Au cours de la séance, MM. Le Gros et Bernard rendent compte de leur mission à Rennes et à Paris. Leur rapport, inséré au registre, est très intéressant. Exemple : « Nous avons fait les plus vives démarches pour obtenir l'élargissement des douze gentilshommes détenus à la Bastille, de M. Riollay, l'abbé Raymond, M. Royon, M. Bourgeois ; la révocation des lettres de cachet distribuées dans la province, notamment contre MM. du Couédic, de Kersalaun, de Keratry, de Maubreuil, de Saint-Pern, de Freslon. Nous eûmes enfin la satisfaction de voir les douze gentilshommes en liberté, M. Riollay, quelques jours après, et d'apprendre de M. Necker même la révocation de tous les ordres rigoureux ». Remerciements chaleureux des auditeurs.

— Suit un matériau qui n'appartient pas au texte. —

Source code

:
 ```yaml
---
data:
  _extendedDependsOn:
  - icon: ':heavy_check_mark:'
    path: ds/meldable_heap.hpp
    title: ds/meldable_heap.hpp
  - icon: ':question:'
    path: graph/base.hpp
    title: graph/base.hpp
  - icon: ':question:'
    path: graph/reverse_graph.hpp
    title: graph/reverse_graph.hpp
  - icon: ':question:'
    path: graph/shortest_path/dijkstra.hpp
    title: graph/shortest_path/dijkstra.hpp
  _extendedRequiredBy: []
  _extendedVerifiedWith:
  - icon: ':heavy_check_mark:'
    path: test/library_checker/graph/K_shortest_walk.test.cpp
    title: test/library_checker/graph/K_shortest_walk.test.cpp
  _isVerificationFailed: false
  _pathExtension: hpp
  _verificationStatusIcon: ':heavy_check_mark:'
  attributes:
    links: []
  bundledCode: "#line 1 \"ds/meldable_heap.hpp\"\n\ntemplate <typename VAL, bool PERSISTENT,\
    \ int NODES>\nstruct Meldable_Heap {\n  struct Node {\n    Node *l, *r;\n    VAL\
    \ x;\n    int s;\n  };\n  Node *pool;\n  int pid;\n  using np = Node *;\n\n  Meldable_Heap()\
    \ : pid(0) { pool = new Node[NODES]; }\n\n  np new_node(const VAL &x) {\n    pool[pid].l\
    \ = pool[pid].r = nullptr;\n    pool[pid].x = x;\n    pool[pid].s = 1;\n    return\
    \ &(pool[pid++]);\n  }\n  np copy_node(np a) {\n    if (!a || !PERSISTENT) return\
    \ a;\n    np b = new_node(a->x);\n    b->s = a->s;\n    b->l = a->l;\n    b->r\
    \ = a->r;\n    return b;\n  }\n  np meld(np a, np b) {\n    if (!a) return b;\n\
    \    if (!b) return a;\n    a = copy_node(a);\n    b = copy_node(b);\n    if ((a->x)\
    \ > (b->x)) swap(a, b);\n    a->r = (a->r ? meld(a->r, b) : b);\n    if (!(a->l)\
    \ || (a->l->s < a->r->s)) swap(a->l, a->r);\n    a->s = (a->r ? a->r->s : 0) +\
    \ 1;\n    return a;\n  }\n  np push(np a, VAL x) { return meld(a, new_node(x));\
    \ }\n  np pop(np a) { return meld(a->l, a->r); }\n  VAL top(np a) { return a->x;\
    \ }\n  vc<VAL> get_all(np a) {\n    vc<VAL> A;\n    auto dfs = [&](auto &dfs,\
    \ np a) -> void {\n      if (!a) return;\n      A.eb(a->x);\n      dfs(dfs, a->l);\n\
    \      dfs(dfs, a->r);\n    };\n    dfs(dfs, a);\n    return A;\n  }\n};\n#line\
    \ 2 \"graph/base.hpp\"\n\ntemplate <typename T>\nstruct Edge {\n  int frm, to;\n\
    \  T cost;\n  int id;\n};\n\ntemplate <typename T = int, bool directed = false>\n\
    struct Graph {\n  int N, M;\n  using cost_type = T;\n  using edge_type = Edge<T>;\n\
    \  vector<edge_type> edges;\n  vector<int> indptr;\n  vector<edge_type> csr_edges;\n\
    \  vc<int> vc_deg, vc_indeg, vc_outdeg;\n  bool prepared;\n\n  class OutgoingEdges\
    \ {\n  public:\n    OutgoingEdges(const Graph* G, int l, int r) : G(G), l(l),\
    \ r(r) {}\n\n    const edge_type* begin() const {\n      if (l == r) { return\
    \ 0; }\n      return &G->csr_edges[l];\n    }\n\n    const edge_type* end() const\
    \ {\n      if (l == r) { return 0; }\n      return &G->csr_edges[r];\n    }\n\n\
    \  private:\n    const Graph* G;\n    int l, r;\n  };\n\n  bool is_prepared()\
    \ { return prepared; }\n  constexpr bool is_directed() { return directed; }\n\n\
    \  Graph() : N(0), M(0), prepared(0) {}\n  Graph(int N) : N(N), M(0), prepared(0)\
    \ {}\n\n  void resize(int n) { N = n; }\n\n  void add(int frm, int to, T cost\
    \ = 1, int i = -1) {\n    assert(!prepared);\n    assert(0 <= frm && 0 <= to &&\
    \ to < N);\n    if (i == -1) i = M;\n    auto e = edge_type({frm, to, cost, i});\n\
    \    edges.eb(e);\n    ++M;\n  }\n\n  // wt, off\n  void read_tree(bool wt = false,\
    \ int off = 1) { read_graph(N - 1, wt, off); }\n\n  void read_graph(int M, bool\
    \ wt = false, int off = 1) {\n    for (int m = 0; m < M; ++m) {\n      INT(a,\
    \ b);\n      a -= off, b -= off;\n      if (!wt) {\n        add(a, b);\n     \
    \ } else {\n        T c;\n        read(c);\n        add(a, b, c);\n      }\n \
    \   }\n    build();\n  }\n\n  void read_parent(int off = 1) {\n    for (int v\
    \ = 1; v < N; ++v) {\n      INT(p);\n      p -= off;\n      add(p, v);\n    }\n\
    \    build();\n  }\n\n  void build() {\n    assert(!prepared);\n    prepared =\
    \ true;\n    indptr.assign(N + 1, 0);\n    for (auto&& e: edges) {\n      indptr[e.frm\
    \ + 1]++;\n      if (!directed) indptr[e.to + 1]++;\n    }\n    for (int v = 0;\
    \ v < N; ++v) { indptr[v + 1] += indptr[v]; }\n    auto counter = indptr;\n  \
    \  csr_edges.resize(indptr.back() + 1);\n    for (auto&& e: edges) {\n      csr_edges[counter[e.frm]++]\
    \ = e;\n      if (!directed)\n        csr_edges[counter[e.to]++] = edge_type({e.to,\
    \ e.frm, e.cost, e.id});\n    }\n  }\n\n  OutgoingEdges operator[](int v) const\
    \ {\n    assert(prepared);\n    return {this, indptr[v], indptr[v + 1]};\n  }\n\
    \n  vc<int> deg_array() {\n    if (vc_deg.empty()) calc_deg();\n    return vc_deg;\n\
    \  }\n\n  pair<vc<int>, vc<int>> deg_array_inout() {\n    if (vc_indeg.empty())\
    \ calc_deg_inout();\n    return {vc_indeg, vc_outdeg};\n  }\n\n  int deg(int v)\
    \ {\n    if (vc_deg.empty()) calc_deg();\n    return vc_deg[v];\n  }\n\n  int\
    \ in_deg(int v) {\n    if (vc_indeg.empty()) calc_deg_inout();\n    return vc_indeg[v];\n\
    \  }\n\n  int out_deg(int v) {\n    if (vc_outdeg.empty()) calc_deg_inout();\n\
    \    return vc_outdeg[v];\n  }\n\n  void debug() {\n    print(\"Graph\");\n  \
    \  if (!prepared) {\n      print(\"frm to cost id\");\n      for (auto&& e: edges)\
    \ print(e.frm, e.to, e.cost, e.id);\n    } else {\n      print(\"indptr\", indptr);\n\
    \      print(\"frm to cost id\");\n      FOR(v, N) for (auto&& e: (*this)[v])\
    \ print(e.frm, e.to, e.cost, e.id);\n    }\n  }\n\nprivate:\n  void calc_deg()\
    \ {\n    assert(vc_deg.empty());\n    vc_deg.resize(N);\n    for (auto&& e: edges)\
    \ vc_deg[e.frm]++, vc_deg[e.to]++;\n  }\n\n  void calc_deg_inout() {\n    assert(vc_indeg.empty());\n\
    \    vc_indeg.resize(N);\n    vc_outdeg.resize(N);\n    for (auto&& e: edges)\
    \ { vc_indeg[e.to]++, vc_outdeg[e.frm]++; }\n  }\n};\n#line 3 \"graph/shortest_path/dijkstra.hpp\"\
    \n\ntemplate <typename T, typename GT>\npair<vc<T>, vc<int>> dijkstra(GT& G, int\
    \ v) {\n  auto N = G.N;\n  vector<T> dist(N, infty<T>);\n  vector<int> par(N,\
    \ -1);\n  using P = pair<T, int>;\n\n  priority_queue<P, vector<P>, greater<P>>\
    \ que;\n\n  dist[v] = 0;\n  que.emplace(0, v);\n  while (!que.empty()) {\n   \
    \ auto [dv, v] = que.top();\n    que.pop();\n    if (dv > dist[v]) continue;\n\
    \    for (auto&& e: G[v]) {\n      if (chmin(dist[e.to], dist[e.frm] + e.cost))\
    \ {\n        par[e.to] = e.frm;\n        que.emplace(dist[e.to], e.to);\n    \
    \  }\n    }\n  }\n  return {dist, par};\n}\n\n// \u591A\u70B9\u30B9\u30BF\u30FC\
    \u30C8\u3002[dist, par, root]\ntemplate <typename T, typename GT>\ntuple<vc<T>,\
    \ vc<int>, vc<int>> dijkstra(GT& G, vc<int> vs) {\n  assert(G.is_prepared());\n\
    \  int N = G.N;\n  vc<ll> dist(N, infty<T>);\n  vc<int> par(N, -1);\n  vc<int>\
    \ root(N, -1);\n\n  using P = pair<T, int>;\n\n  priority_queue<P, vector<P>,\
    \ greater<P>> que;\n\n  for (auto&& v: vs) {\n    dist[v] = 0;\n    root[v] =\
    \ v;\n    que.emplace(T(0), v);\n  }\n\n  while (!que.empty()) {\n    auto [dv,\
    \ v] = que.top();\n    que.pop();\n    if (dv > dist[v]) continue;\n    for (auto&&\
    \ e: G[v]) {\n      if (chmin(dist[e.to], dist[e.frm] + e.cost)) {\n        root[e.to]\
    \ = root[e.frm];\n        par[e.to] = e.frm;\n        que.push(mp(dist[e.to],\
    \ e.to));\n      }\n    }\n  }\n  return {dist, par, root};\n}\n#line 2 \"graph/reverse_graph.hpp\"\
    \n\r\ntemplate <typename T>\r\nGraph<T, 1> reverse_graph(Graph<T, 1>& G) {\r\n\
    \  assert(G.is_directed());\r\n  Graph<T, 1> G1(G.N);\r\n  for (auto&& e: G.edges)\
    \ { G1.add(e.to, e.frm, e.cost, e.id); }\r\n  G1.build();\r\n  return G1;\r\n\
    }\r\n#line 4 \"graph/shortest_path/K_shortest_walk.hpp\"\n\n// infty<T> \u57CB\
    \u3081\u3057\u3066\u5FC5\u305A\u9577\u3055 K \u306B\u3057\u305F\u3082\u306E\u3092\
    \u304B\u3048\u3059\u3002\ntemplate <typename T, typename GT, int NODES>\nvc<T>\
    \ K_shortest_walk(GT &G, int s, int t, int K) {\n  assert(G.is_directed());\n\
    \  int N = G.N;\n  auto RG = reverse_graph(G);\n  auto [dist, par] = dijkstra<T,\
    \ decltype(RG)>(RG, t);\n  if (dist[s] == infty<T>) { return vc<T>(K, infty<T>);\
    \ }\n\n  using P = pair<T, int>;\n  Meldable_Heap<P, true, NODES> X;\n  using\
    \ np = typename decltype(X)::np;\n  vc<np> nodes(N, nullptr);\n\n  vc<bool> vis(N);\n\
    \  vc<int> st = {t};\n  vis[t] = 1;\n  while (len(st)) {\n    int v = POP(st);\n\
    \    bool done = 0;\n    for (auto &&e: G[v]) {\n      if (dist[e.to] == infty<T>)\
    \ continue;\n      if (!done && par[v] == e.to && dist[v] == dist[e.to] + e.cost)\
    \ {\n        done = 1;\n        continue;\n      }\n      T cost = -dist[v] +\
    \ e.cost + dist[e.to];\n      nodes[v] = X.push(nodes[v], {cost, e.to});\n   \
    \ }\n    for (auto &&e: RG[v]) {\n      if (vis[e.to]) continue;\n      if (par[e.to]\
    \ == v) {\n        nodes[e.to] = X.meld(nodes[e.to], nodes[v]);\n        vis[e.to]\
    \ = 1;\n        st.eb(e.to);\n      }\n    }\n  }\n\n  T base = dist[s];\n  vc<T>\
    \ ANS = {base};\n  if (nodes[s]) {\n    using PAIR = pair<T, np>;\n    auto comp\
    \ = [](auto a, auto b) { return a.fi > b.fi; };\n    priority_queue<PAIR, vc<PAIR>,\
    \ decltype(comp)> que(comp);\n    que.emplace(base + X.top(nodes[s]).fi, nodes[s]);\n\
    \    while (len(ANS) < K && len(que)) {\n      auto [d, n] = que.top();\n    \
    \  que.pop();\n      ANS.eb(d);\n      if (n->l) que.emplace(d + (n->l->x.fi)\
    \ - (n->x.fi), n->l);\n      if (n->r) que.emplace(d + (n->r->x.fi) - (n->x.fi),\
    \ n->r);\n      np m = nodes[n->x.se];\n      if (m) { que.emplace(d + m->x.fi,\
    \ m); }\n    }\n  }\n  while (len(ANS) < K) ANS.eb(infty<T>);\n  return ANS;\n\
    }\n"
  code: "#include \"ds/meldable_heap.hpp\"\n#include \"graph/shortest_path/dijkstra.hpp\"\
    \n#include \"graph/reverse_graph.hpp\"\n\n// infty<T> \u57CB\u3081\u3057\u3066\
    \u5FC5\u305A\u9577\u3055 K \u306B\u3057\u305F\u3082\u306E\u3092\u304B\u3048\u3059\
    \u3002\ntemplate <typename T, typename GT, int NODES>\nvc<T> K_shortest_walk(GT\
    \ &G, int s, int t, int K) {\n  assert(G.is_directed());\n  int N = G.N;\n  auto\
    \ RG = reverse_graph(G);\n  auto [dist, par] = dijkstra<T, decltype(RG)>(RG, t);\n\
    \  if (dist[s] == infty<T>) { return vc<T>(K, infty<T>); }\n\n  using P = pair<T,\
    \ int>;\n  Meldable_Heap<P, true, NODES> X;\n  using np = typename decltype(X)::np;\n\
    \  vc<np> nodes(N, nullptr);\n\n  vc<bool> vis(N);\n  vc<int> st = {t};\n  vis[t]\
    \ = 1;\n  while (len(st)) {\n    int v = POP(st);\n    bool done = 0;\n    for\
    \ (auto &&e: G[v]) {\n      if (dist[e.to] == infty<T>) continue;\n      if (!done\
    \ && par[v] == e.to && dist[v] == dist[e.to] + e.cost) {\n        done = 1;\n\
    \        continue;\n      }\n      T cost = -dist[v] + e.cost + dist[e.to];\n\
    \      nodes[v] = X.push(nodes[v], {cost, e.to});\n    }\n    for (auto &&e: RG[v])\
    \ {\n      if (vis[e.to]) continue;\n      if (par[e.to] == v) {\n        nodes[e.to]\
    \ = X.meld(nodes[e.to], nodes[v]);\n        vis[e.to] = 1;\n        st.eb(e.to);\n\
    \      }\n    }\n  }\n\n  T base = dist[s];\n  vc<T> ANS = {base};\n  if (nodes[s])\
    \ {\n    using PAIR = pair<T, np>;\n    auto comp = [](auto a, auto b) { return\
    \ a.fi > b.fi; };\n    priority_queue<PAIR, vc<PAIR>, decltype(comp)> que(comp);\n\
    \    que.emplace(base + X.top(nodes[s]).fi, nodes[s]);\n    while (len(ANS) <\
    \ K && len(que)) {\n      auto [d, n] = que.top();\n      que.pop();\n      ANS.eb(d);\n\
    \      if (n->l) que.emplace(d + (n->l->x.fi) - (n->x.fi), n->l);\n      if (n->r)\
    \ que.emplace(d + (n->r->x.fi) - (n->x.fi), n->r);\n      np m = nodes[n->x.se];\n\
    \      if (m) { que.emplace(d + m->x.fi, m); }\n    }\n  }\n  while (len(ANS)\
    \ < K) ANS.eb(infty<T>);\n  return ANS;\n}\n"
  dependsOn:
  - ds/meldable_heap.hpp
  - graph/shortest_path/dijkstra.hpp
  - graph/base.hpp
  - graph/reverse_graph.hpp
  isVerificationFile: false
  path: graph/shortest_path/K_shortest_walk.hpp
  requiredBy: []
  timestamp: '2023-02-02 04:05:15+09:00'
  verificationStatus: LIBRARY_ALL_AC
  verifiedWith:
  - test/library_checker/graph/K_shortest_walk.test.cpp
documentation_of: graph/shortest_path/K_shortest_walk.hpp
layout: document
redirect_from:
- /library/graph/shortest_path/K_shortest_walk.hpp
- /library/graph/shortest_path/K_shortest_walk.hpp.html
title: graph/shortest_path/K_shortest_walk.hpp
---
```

A la séance du 10 novembre 1788, après avoir exposé les affaires courantes, M. Caradec a dit, en six pages serrées, sans autre préambule :

MESSIEURS ,

« Avant qu'il fût question parmi vous de nommer vos députés aux Etats, vous sentites qu'il ne suffirait pas de leur donner dans la forme ordinaire pouvoir et procuration de représenter cette commune à la diète nationale, et qu'il tenait aux circonstances d'étendre la mission de vos députés et de la rendre plus utile en leur donnant des charges qu'ils promettaient de remplir. A votre assemblée du 23 septembre, vous arrêtâtes ce cahier des charges, sans examiner si vous seriez les seuls à former au tribunal de la Nation de trop justes demandes ; vous ignoriez même si quelqu'autre ville suivrait la même marche. Aujourd'hui, Messieurs, vous avez la satisfaction d'apprendre que l'intérêt de l'ordre du tiers s'est également fait entendre dans la capitale. La municipalité de Rennes a fait pour lui autant et plus que vous ; vous en jugerez par la lecture des charges qu'elle a, le 20 octobre, données à MM. Les députés. Elle vous invite, par sa lettre du 7 de ce mois, à lui faire part des observations dont vous croirez sa délibération susceptible ; elle vous prie en même temps de lui communiquer les charges que vous aurez données à MM. vos députés, et s'engage à contribuer de tout son pouvoir au succès des demandes qui, comme les siennes et les vôtres, n'auront que le bien public pour objet ».

« Le 1er article des charges de la ville de Rennes dit de défendre dans toutes les circonstances les droits et les intérêts du Tiers-Etat. Toutes les communes ont nécessairement contracté cet engagement, et, dans les circonstances actuelles, il est certain que toutes les municipalités se réuniront pour protéger et secourir l'ordre du tiers ; pour lui donner l'influence qu'il doit avoir dans les assemblées nationales, et diminuer, autant qu'il sera possible, la masse de tant d'impôts qui ne pèsent que sur lui.

Il est vrai (abstraction de ce qui concerne la ville de Rennes), Messieurs, qu'à la dernière tenue, après s'être longtemps excusé de consentir l'impôt, l'ordre du Tiers ne l'a enfin consenti, au moment de la clôture, qu'en réitérant ses protestations ; il me paraît donc certain, qu'à l'assemblée prochaine, la réclamation sera générale dans l'ordre du Tiers, et nous devons espérer que, suivant l'espèce d'engagement qu'ils en ont contracté dans la dernière tenue, les Etats s'empresseront de prononcer sur cette importante question et que la décision sera favorable au Tiers-Etat.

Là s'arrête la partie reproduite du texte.